*Try it*. Each line of the data needs to be transcribed exactly.

Source texts of formatted documents:
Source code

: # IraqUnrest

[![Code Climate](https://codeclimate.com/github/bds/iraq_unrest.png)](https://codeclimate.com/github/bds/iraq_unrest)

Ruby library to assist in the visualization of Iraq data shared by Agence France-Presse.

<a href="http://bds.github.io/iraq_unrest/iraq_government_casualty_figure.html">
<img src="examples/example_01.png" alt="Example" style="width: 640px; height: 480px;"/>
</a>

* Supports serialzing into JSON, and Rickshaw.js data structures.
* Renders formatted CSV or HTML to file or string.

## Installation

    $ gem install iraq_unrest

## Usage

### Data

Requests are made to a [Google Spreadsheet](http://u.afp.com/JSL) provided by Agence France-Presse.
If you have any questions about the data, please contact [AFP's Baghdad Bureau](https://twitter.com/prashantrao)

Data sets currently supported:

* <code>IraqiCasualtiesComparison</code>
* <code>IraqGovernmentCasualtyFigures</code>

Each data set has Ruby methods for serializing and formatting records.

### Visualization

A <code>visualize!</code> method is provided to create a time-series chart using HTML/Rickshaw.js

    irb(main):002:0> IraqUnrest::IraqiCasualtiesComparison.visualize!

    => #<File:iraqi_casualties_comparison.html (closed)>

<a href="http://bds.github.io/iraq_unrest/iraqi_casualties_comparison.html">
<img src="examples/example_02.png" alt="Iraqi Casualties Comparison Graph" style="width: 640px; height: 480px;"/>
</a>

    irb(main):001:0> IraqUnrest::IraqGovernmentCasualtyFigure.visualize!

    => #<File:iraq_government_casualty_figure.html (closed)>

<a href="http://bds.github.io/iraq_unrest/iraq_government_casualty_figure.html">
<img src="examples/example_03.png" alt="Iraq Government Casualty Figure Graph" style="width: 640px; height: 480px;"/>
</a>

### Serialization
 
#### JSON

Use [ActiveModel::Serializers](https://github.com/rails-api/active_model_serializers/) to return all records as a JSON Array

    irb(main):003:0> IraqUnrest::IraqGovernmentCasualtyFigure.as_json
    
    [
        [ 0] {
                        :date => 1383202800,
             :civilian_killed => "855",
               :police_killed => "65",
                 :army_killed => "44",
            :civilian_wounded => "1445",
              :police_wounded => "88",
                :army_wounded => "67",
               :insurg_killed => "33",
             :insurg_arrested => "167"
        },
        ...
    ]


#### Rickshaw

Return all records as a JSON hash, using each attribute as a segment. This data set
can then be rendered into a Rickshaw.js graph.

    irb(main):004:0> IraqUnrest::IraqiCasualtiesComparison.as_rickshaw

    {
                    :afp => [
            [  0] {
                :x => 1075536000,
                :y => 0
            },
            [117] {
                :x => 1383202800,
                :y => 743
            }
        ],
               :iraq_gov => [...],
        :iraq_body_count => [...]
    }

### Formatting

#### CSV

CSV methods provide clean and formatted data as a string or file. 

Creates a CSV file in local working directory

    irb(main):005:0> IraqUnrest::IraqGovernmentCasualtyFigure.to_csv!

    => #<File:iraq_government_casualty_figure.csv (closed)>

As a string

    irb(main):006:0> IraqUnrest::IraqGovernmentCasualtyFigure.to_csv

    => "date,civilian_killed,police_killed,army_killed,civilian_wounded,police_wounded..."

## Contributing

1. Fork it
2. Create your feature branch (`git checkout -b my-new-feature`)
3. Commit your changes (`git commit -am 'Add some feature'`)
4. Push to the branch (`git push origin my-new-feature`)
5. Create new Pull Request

*Task solution*.
Source code

: # IraqUnrest

[![Code Climate](https://codeclimate.com/github/bds/iraq_unrest.png)](https://codeclimate.com/github/bds/iraq_unrest)

Ruby library to assist in the visualization of Iraq data shared by Agence France-Presse.

<a href="http://bds.github.io/iraq_unrest/iraq_government_casualty_figure.html">
<img src="examples/example_01.png" alt="Example" style="width: 640px; height: 480px;"/>
</a>

* Supports serialzing into JSON, and Rickshaw.js data structures.
* Renders formatted CSV or HTML to file or string.

## Installation

    $ gem install iraq_unrest

## Usage

### Data

Requests are made to a [Google Spreadsheet](http://u.afp.com/JSL) provided by Agence France-Presse.
If you have any questions about the data, please contact [AFP's Baghdad Bureau](https://twitter.com/prashantrao)

Data sets currently supported:

* <code>IraqiCasualtiesComparison</code>
* <code>IraqGovernmentCasualtyFigures</code>

Each data set has Ruby methods for serializing and formatting records.

### Visualization

A <code>visualize!</code> method is provided to create a time-series chart using HTML/Rickshaw.js

    irb(main):002:0> IraqUnrest::IraqiCasualtiesComparison.visualize!

    => #<File:iraqi_casualties_comparison.html (closed)>

<a href="http://bds.github.io/iraq_unrest/iraqi_casualties_comparison.html">
<img src="examples/example_02.png" alt="Iraqi Casualties Comparison Graph" style="width: 640px; height: 480px;"/>
</a>

    irb(main):001:0> IraqUnrest::IraqGovernmentCasualtyFigure.visualize!

    => #<File:iraq_government_casualty_figure.html (closed)>

<a href="http://bds.github.io/iraq_unrest/iraq_government_casualty_figure.html">
<img src="examples/example_03.png" alt="Iraq Government Casualty Figure Graph" style="width: 640px; height: 480px;"/>
</a>

### Serialization
 
#### JSON

Use [ActiveModel::Serializers](https://github.com/rails-api/active_model_serializers/) to return all records as a JSON Array

    irb(main):003:0> IraqUnrest::IraqGovernmentCasualtyFigure.as_json
    
    [
        [ 0] {
                        :date => 1383202800,
             :civilian_killed => "855",
               :police_killed => "65",
                 :army_killed => "44",
            :civilian_wounded => "1445",
              :police_wounded => "88",
                :army_wounded => "67",
               :insurg_killed => "33",
             :insurg_arrested => "167"
        },
        ...
    ]


#### Rickshaw

Return all records as a JSON hash, using each attribute as a segment. This data set
can then be rendered into a Rickshaw.js graph.

    irb(main):004:0> IraqUnrest::IraqiCasualtiesComparison.as_rickshaw

    {
                    :afp => [
            [  0] {
                :x => 1075536000,
                :y => 0
            },
            [117] {
                :x => 1383202800,
                :y => 743
            }
        ],
               :iraq_gov => [...],
        :iraq_body_count => [...]
    }

### Formatting

#### CSV

CSV methods provide clean and formatted data as a string or file. 

Creates a CSV file in local working directory

    irb(main):005:0> IraqUnrest::IraqGovernmentCasualtyFigure.to_csv!

    => #<File:iraq_government_casualty_figure.csv (closed)>

As a string

    irb(main):006:0> IraqUnrest::IraqGovernmentCasualtyFigure.to_csv

    => "date,civilian_killed,police_killed,army_killed,civilian_wounded,police_wounded..."

## Contributing

1. Fork it
2. Create your feature branch (`git checkout -b my-new-feature`)
3. Commit your changes (`git commit -am 'Add some feature'`)
4. Push to the branch (`git push origin my-new-feature`)
5. Create new Pull Request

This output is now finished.